(Stored data)
↓
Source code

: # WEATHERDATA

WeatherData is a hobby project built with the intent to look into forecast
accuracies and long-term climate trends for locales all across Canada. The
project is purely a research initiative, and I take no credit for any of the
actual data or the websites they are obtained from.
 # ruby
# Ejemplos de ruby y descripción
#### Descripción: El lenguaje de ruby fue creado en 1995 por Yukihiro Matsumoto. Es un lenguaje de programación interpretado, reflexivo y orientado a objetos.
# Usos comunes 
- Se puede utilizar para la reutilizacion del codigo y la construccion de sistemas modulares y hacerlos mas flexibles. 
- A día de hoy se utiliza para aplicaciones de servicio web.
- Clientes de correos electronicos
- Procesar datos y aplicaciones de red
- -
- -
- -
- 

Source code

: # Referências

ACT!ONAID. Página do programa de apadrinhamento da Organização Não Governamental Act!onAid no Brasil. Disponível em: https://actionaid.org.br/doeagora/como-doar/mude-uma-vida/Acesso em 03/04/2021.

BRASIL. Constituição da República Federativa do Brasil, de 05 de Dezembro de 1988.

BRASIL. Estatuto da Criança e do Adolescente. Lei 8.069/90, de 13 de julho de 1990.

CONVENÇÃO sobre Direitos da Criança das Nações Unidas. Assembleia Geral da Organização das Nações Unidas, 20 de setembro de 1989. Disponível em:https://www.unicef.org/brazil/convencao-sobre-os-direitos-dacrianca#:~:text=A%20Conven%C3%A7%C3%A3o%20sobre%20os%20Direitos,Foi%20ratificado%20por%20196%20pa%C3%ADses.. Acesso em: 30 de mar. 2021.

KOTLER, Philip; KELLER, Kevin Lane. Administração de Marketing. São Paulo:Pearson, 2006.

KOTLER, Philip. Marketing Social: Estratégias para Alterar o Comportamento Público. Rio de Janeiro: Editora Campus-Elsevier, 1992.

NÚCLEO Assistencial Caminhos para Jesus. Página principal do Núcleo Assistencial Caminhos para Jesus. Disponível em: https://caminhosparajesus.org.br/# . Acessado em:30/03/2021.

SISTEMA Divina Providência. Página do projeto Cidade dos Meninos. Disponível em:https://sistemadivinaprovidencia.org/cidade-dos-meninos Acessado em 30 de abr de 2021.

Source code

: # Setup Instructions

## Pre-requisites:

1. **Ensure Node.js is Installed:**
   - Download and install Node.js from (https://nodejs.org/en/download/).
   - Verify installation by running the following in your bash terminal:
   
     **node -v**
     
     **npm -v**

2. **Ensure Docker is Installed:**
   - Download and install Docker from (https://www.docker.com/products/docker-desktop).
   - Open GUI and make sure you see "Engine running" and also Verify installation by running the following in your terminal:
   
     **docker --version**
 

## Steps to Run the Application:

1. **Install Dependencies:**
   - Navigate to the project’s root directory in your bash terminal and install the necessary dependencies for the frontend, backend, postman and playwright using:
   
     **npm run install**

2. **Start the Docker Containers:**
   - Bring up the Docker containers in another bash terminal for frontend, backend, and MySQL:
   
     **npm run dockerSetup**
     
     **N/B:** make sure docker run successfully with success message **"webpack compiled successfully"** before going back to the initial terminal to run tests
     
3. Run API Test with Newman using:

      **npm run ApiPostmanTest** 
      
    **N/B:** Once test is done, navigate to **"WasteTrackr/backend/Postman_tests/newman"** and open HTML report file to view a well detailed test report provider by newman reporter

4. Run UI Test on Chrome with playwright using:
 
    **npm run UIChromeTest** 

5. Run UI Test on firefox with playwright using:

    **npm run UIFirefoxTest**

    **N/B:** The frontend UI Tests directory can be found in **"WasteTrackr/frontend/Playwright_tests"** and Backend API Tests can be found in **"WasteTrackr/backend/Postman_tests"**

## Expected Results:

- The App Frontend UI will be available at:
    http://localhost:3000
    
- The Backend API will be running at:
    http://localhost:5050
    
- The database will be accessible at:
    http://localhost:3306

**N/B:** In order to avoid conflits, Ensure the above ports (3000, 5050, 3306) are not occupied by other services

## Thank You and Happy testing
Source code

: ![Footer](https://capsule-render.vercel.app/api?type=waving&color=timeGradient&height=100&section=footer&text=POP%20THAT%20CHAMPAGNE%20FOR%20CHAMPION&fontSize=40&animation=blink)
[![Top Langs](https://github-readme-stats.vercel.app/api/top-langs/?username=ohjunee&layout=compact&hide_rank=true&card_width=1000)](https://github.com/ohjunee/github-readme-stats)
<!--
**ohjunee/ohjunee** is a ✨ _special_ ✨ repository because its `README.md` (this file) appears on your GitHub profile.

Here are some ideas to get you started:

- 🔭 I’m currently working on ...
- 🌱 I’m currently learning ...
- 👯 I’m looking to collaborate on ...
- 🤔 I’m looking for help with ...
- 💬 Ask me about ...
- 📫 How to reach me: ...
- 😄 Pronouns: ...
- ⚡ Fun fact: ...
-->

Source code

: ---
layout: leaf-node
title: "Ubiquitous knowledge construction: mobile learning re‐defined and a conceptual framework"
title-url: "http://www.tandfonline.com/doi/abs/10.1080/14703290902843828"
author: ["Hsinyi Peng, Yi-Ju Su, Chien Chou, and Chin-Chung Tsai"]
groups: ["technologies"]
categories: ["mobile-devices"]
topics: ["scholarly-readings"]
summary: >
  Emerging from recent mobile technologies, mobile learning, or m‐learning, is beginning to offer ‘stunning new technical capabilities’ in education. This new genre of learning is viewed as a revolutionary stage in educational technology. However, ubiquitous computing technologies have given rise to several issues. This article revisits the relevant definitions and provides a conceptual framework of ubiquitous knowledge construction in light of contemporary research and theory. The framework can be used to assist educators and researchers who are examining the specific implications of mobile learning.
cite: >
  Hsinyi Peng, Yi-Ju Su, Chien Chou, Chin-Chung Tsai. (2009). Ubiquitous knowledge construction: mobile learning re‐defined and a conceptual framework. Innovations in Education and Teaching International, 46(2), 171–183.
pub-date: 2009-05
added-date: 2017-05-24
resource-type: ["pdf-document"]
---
↑
↓
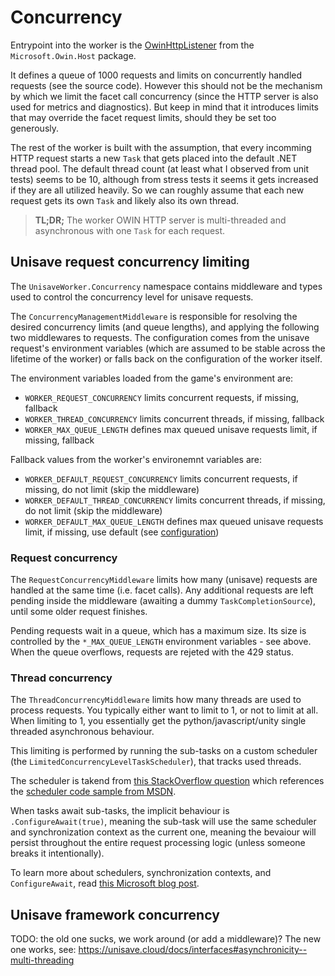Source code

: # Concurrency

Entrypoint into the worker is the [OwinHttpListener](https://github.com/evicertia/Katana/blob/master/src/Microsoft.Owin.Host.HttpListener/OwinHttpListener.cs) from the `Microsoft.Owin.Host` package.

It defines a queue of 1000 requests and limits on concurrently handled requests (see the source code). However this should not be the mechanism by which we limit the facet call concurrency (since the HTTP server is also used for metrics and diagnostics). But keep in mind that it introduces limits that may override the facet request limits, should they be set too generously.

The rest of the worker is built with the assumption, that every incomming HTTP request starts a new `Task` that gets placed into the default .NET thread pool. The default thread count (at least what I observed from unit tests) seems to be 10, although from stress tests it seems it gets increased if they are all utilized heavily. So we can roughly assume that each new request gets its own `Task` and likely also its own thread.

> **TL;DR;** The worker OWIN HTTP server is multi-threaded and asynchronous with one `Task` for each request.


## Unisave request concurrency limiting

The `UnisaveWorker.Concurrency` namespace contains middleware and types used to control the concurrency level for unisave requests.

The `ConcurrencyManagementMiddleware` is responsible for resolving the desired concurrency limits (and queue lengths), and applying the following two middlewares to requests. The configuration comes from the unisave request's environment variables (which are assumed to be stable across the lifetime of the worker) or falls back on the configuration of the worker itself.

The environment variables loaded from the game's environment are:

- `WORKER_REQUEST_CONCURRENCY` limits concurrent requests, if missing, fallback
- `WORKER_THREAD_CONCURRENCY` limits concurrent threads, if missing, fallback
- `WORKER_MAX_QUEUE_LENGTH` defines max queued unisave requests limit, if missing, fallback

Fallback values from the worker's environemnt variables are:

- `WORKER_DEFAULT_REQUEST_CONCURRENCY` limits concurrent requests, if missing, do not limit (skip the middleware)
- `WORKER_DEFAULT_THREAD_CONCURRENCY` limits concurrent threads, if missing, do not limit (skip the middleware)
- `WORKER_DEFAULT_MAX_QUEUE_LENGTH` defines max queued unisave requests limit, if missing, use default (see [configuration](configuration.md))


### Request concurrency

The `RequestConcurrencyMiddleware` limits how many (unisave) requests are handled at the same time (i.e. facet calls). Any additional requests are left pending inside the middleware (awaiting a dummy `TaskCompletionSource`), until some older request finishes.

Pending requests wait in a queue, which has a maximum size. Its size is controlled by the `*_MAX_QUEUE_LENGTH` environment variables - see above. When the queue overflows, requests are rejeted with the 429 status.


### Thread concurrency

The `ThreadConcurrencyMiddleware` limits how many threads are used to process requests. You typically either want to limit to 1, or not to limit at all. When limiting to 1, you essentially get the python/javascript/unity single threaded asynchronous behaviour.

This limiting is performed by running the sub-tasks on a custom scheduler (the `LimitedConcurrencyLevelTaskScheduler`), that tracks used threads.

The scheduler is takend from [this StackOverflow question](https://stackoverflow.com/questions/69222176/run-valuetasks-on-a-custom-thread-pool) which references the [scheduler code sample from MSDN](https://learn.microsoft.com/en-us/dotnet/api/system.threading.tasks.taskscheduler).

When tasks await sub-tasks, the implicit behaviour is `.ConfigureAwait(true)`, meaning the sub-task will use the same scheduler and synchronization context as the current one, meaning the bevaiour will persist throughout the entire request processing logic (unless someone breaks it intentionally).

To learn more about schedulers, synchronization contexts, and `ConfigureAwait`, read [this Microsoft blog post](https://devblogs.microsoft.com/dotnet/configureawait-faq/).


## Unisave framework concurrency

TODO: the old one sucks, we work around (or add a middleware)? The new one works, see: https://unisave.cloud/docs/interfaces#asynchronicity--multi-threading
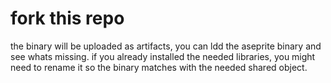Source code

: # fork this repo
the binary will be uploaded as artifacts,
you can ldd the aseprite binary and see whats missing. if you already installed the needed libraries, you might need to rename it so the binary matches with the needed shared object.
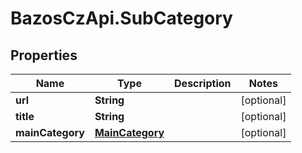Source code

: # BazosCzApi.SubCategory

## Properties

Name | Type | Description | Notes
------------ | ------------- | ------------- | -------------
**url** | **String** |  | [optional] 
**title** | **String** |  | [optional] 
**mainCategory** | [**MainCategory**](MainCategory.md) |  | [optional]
↑
↓
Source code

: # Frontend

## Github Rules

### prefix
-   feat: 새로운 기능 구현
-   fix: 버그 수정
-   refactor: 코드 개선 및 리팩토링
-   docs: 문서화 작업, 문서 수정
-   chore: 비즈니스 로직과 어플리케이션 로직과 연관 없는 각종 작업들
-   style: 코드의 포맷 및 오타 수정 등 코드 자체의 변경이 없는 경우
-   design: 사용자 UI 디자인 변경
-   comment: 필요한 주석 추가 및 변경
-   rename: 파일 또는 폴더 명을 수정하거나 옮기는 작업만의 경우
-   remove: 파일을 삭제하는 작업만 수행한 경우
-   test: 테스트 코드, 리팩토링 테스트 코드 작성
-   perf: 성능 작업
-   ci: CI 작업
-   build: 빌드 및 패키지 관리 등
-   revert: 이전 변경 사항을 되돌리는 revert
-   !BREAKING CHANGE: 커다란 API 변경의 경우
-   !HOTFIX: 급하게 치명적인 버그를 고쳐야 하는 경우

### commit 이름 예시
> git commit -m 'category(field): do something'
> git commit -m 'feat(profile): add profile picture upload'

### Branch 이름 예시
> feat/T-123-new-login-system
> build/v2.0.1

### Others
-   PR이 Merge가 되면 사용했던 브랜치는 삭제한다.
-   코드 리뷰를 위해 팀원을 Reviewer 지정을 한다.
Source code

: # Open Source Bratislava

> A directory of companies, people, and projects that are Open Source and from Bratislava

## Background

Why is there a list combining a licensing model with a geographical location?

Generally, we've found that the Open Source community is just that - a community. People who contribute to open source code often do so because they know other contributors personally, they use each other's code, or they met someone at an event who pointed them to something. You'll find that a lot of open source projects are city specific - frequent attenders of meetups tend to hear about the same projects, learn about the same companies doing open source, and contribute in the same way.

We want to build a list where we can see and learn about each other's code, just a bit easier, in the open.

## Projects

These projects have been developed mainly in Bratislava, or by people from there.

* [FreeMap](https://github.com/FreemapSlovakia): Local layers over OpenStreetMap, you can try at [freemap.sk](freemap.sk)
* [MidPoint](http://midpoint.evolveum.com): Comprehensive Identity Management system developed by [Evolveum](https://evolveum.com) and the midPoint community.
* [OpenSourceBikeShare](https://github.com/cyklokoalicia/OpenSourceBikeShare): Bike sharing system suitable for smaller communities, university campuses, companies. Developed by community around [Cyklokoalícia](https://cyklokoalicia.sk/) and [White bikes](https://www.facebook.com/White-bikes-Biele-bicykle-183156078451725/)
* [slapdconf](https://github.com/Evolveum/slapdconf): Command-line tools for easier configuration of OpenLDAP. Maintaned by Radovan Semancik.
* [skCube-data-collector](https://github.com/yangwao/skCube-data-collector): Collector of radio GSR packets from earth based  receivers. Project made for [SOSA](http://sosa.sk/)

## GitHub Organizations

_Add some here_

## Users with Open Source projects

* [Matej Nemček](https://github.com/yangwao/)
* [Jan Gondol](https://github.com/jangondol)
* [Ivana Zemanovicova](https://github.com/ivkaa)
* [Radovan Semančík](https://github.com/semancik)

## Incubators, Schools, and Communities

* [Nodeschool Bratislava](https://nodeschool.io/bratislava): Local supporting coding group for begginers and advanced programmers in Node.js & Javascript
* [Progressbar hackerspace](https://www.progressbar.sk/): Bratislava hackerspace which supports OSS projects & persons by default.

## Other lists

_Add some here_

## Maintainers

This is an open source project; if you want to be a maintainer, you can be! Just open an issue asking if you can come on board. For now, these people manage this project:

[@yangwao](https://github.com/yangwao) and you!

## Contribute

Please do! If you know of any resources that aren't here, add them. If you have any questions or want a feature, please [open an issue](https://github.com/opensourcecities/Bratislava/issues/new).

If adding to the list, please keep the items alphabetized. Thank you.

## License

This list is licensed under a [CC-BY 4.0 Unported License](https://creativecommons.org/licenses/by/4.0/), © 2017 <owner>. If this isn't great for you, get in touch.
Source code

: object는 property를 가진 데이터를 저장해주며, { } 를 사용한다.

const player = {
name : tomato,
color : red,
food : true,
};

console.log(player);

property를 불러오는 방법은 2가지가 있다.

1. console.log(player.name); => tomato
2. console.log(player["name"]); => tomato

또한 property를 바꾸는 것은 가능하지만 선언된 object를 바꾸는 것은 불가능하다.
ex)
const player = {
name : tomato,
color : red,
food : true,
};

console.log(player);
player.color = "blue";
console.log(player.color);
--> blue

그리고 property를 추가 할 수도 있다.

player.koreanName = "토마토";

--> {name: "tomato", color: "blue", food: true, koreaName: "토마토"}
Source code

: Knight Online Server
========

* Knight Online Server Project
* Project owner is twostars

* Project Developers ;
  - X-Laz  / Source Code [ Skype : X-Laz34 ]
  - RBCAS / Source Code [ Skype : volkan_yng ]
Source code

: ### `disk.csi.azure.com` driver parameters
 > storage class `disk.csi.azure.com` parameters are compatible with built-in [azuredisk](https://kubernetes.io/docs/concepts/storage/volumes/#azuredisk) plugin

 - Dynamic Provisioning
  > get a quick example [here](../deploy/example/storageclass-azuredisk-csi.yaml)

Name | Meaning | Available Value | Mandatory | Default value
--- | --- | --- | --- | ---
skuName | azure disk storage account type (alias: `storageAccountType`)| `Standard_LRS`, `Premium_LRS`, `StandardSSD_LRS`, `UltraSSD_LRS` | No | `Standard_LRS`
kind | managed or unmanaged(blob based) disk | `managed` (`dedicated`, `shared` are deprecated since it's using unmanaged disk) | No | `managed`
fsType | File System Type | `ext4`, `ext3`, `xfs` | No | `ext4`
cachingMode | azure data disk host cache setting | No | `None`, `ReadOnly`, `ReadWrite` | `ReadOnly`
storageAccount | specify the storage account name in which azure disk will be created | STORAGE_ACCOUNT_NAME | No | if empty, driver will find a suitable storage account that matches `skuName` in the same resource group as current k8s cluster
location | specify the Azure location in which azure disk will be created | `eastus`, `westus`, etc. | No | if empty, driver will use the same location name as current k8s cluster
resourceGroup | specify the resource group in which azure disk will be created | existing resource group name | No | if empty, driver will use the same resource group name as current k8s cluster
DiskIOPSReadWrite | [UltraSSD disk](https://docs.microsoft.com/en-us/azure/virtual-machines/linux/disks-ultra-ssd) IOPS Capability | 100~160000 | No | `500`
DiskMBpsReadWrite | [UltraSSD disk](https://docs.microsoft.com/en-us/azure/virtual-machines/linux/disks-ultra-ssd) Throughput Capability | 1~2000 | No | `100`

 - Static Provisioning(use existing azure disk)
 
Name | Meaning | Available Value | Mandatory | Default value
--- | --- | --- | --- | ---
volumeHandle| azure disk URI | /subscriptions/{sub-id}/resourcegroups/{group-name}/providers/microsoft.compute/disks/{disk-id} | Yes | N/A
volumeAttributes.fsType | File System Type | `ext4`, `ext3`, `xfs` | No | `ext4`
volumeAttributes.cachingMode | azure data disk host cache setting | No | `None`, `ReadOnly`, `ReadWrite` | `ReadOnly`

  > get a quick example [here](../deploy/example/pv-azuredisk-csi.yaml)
↑
• WORK INSTRUCTION
Please give an exact copy of the lines above, beginning with the line containing "- Download and install Docker" and running through the line containing "1. **Install Dependencies:**", and of no other lines.

• EXERCISE RESULT
   - Download and install Docker from (https://www.docker.com/products/docker-desktop).
   - Open GUI and make sure you see "Engine running" and also Verify installation by running the following in your terminal:
   
     **docker --version**
 

## Steps to Run the Application:

1. **Install Dependencies:**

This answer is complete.